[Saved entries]
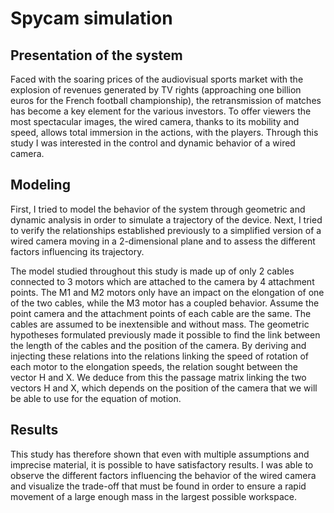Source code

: # Spycam simulation

## Presentation of the system

Faced with the soaring prices of the audiovisual sports market with the explosion of revenues generated by TV rights (approaching one billion euros for the French football championship), the retransmission of matches has become a key element for the various investors. To offer viewers the most spectacular images, the wired camera, thanks to its mobility and speed, allows total immersion in the actions, with the players. Through this study I was interested in the control and dynamic behavior of a wired camera.

## Modeling

First, I tried to model the behavior of the system through geometric and dynamic analysis in order to simulate a trajectory of the device.
Next, I tried to verify the relationships established previously to a simplified version of a wired camera moving in a 2-dimensional plane and to assess the different factors influencing its trajectory.

The model studied throughout this study is made up of only 2 cables connected to 3 motors which are attached to the camera by 4 attachment points. The M1 and M2 motors only have an impact on the elongation of one of the two cables, while the M3 motor has a coupled behavior.
Assume the point camera and the attachment points of each cable are the same.
The cables are assumed to be inextensible and without mass.
The geometric hypotheses formulated previously made it possible to find the link between the length of the cables and the position of the camera. By deriving and injecting these relations into the relations linking the speed of rotation of each motor to the elongation speeds, the relation sought between the vector H and X.
We deduce from this the passage matrix linking the two vectors H and X, which depends on the position of the camera that we will be able to use for the equation of motion.


## Results
This study has therefore shown that even with multiple assumptions and imprecise material, it is possible to have satisfactory results. I was able to observe the different factors influencing the behavior of the wired camera and visualize the trade-off that must be found in order to ensure a rapid movement of a large enough mass in the largest possible workspace.
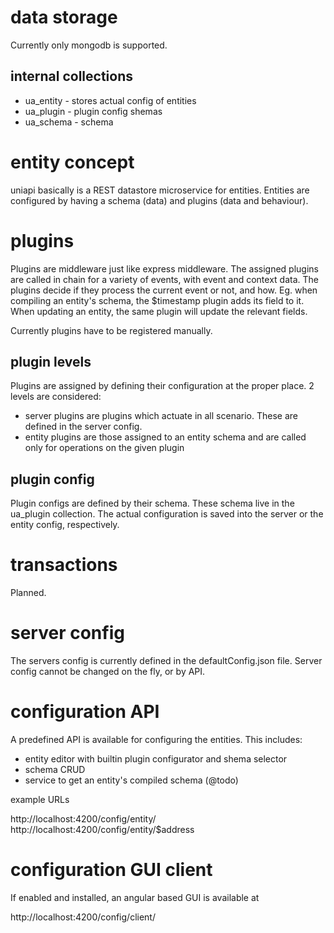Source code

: data storage
============

Currently only mongodb is supported.

internal collections
--------------------

* ua_entity - stores actual config of entities
* ua_plugin - plugin config shemas
* ua_schema - schema

entity concept
==============

uniapi basically is a REST datastore microservice for entities. Entities are
configured by having a schema (data) and plugins (data and behaviour). 

plugins
=======

Plugins are middleware just like express middleware. The assigned plugins are
called in chain for a variety of events, with event and context data. The
plugins decide if they process the current event or not, and how. Eg. when
compiling an entity's schema, the $timestamp plugin adds its field to it.
When updating an entity, the same plugin will update the relevant fields.

Currently plugins have to be registered manually.

plugin levels
-------------

Plugins are assigned by defining their configuration at the proper place. 2 
levels are considered:

* server plugins are plugins which actuate in all scenario. These are defined
	in the server config.
* entity plugins are those assigned to an entity schema and are called only
	for operations on the given plugin
	
plugin config
-------------

Plugin configs are defined by their schema. These schema live in the ua_plugin
collection. The actual configuration is saved into the server or the entity
config, respectively.

transactions
============

Planned.

server config
=================

The servers config is currently defined in the defaultConfig.json file.
Server config cannot be changed on the fly, or by API.

configuration API
=================

A predefined API is available for configuring the entities. This includes:
* entity editor with builtin plugin configurator and shema selector
* schema CRUD
* service to get an entity's compiled schema (@todo)

example URLs

http://localhost:4200/config/entity/
http://localhost:4200/config/entity/$address

configuration GUI client
========================

If enabled and installed, an angular based GUI is available at

http://localhost:4200/config/client/
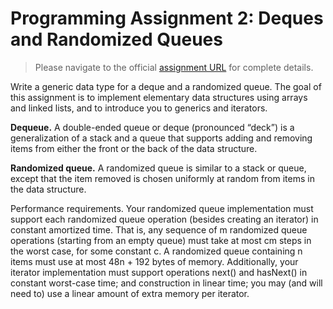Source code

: # Programming Assignment 2: Deques and Randomized Queues

> Please navigate to the official [assignment URL](http://coursera.cs.princeton.edu/algs4/assignments/queues.html) for complete details.

Write a generic data type for a deque and a randomized queue. The goal of this assignment is to implement elementary data structures using arrays and linked lists, and to introduce you to generics and iterators.

**Dequeue.**
A double-ended queue or deque (pronounced “deck”) is a generalization of a stack and a queue that supports adding and removing items from either the front or the back of the data structure.

**Randomized queue.**
A randomized queue is similar to a stack or queue, except that the item removed is chosen uniformly at random from items in the data structure.

Performance requirements.  Your randomized queue implementation must support each randomized queue operation (besides creating an iterator) in constant amortized time. That is, any sequence of m randomized queue operations (starting from an empty queue) must take at most cm steps in the worst case, for some constant c. A randomized queue containing n items must use at most 48n + 192 bytes of memory. Additionally, your iterator implementation must support operations next() and hasNext() in constant worst-case time; and construction in linear time; you may (and will need to) use a linear amount of extra memory per iterator.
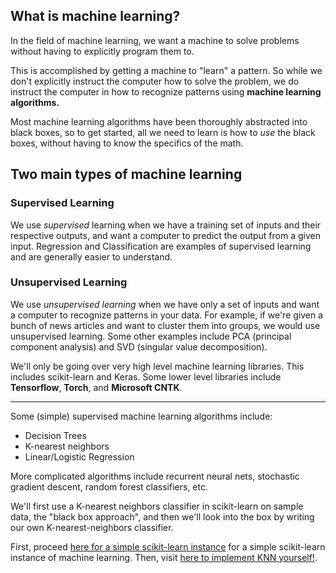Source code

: ## What is machine learning?  
In the field of machine learning, we want a machine to solve problems without having to explicitly program them to.

This is accomplished by getting a machine to "learn" a pattern. So while we don't explicitly instruct the computer how to solve the problem, we do instruct the computer in how to recognize patterns using **machine learning algorithms.**

Most machine learning algorithms have been thoroughly abstracted into black boxes, so to get started, all we need to learn is how to *use* the black boxes, without having to know the specifics of the math.

## Two main types of machine learning
### Supervised Learning

We use *supervised* learning when we have a training set of inputs and their respective outputs, and want a computer to predict the output from a given input. Regression and Classification are examples of supervised learning and are generally easier to understand.

### Unsupervised Learning

We use *unsupervised learning* when we have only a set of inputs and want a computer to recognize patterns in your data. For example, if we're given a bunch of news articles and want to cluster them into groups, we would use unsupervised learning. Some other examples include PCA (principal component analysis) and SVD (singular value decomposition).

We'll only be going over very high level machine learning libraries. This includes scikit-learn and Keras. Some lower level libraries include **Tensorflow**, **Torch**, and **Microsoft CNTK**. 

---

Some (simple) supervised machine learning algorithms include:
* Decision Trees
* K-nearest neighbors
* Linear/Logistic Regression

More complicated algorithms include recurrent neural nets, stochastic gradient descent, random forest classifiers, etc.

We'll first use a K-nearest neighbors classifier in scikit-learn on sample data, the "black box approach", and then we'll look into the box by writing our own K-nearest-neighbors classifier.

First, proceed [here for a simple scikit-learn instance](https://kevin-fang.github.io/ml-tutorials/KNearestNeighbors/) for a simple scikit-learn instance of machine learning. Then, visit [here to implement KNN yourself!](https://kevin-fang.github.io/ml-tutorials/ScrappyKNN/).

Problem requirements:
Would you please restate the records word for word, excluding any images?

Task response:
Source code

: # Spycam simulation

## Presentation of the system

Faced with the soaring prices of the audiovisual sports market with the explosion of revenues generated by TV rights (approaching one billion euros for the French football championship), the retransmission of matches has become a key element for the various investors. To offer viewers the most spectacular images, the wired camera, thanks to its mobility and speed, allows total immersion in the actions, with the players. Through this study I was interested in the control and dynamic behavior of a wired camera.

## Modeling

First, I tried to model the behavior of the system through geometric and dynamic analysis in order to simulate a trajectory of the device.
Next, I tried to verify the relationships established previously to a simplified version of a wired camera moving in a 2-dimensional plane and to assess the different factors influencing its trajectory.

The model studied throughout this study is made up of only 2 cables connected to 3 motors which are attached to the camera by 4 attachment points. The M1 and M2 motors only have an impact on the elongation of one of the two cables, while the M3 motor has a coupled behavior.
Assume the point camera and the attachment points of each cable are the same.
The cables are assumed to be inextensible and without mass.
The geometric hypotheses formulated previously made it possible to find the link between the length of the cables and the position of the camera. By deriving and injecting these relations into the relations linking the speed of rotation of each motor to the elongation speeds, the relation sought between the vector H and X.
We deduce from this the passage matrix linking the two vectors H and X, which depends on the position of the camera that we will be able to use for the equation of motion.


## Results
This study has therefore shown that even with multiple assumptions and imprecise material, it is possible to have satisfactory results. I was able to observe the different factors influencing the behavior of the wired camera and visualize the trade-off that must be found in order to ensure a rapid movement of a large enough mass in the largest possible workspace.
Source code

: data storage
============

Currently only mongodb is supported.

internal collections
--------------------

* ua_entity - stores actual config of entities
* ua_plugin - plugin config shemas
* ua_schema - schema

entity concept
==============

uniapi basically is a REST datastore microservice for entities. Entities are
configured by having a schema (data) and plugins (data and behaviour). 

plugins
=======

Plugins are middleware just like express middleware. The assigned plugins are
called in chain for a variety of events, with event and context data. The
plugins decide if they process the current event or not, and how. Eg. when
compiling an entity's schema, the $timestamp plugin adds its field to it.
When updating an entity, the same plugin will update the relevant fields.

Currently plugins have to be registered manually.

plugin levels
-------------

Plugins are assigned by defining their configuration at the proper place. 2 
levels are considered:

* server plugins are plugins which actuate in all scenario. These are defined
	in the server config.
* entity plugins are those assigned to an entity schema and are called only
	for operations on the given plugin
	
plugin config
-------------

Plugin configs are defined by their schema. These schema live in the ua_plugin
collection. The actual configuration is saved into the server or the entity
config, respectively.

transactions
============

Planned.

server config
=================

The servers config is currently defined in the defaultConfig.json file.
Server config cannot be changed on the fly, or by API.

configuration API
=================

A predefined API is available for configuring the entities. This includes:
* entity editor with builtin plugin configurator and shema selector
* schema CRUD
* service to get an entity's compiled schema (@todo)

example URLs

http://localhost:4200/config/entity/
http://localhost:4200/config/entity/$address

configuration GUI client
========================

If enabled and installed, an angular based GUI is available at

http://localhost:4200/config/client/
Source code

: # Programming Assignment 2: Deques and Randomized Queues

> Please navigate to the official [assignment URL](http://coursera.cs.princeton.edu/algs4/assignments/queues.html) for complete details.

Write a generic data type for a deque and a randomized queue. The goal of this assignment is to implement elementary data structures using arrays and linked lists, and to introduce you to generics and iterators.

**Dequeue.**
A double-ended queue or deque (pronounced “deck”) is a generalization of a stack and a queue that supports adding and removing items from either the front or the back of the data structure.

**Randomized queue.**
A randomized queue is similar to a stack or queue, except that the item removed is chosen uniformly at random from items in the data structure.

Performance requirements.  Your randomized queue implementation must support each randomized queue operation (besides creating an iterator) in constant amortized time. That is, any sequence of m randomized queue operations (starting from an empty queue) must take at most cm steps in the worst case, for some constant c. A randomized queue containing n items must use at most 48n + 192 bytes of memory. Additionally, your iterator implementation must support operations next() and hasNext() in constant worst-case time; and construction in linear time; you may (and will need to) use a linear amount of extra memory per iterator.
Source code

: ## What is machine learning?  
In the field of machine learning, we want a machine to solve problems without having to explicitly program them to.

This is accomplished by getting a machine to "learn" a pattern. So while we don't explicitly instruct the computer how to solve the problem, we do instruct the computer in how to recognize patterns using **machine learning algorithms.**

Most machine learning algorithms have been thoroughly abstracted into black boxes, so to get started, all we need to learn is how to *use* the black boxes, without having to know the specifics of the math.

## Two main types of machine learning
### Supervised Learning

We use *supervised* learning when we have a training set of inputs and their respective outputs, and want a computer to predict the output from a given input. Regression and Classification are examples of supervised learning and are generally easier to understand.

### Unsupervised Learning

We use *unsupervised learning* when we have only a set of inputs and want a computer to recognize patterns in your data. For example, if we're given a bunch of news articles and want to cluster them into groups, we would use unsupervised learning. Some other examples include PCA (principal component analysis) and SVD (singular value decomposition).

We'll only be going over very high level machine learning libraries. This includes scikit-learn and Keras. Some lower level libraries include **Tensorflow**, **Torch**, and **Microsoft CNTK**. 

---

Some (simple) supervised machine learning algorithms include:
* Decision Trees
* K-nearest neighbors
* Linear/Logistic Regression

More complicated algorithms include recurrent neural nets, stochastic gradient descent, random forest classifiers, etc.

We'll first use a K-nearest neighbors classifier in scikit-learn on sample data, the "black box approach", and then we'll look into the box by writing our own K-nearest-neighbors classifier.

First, proceed [here for a simple scikit-learn instance](https://kevin-fang.github.io/ml-tutorials/KNearestNeighbors/) for a simple scikit-learn instance of machine learning. Then, visit [here to implement KNN yourself!](https://kevin-fang.github.io/ml-tutorials/ScrappyKNN/).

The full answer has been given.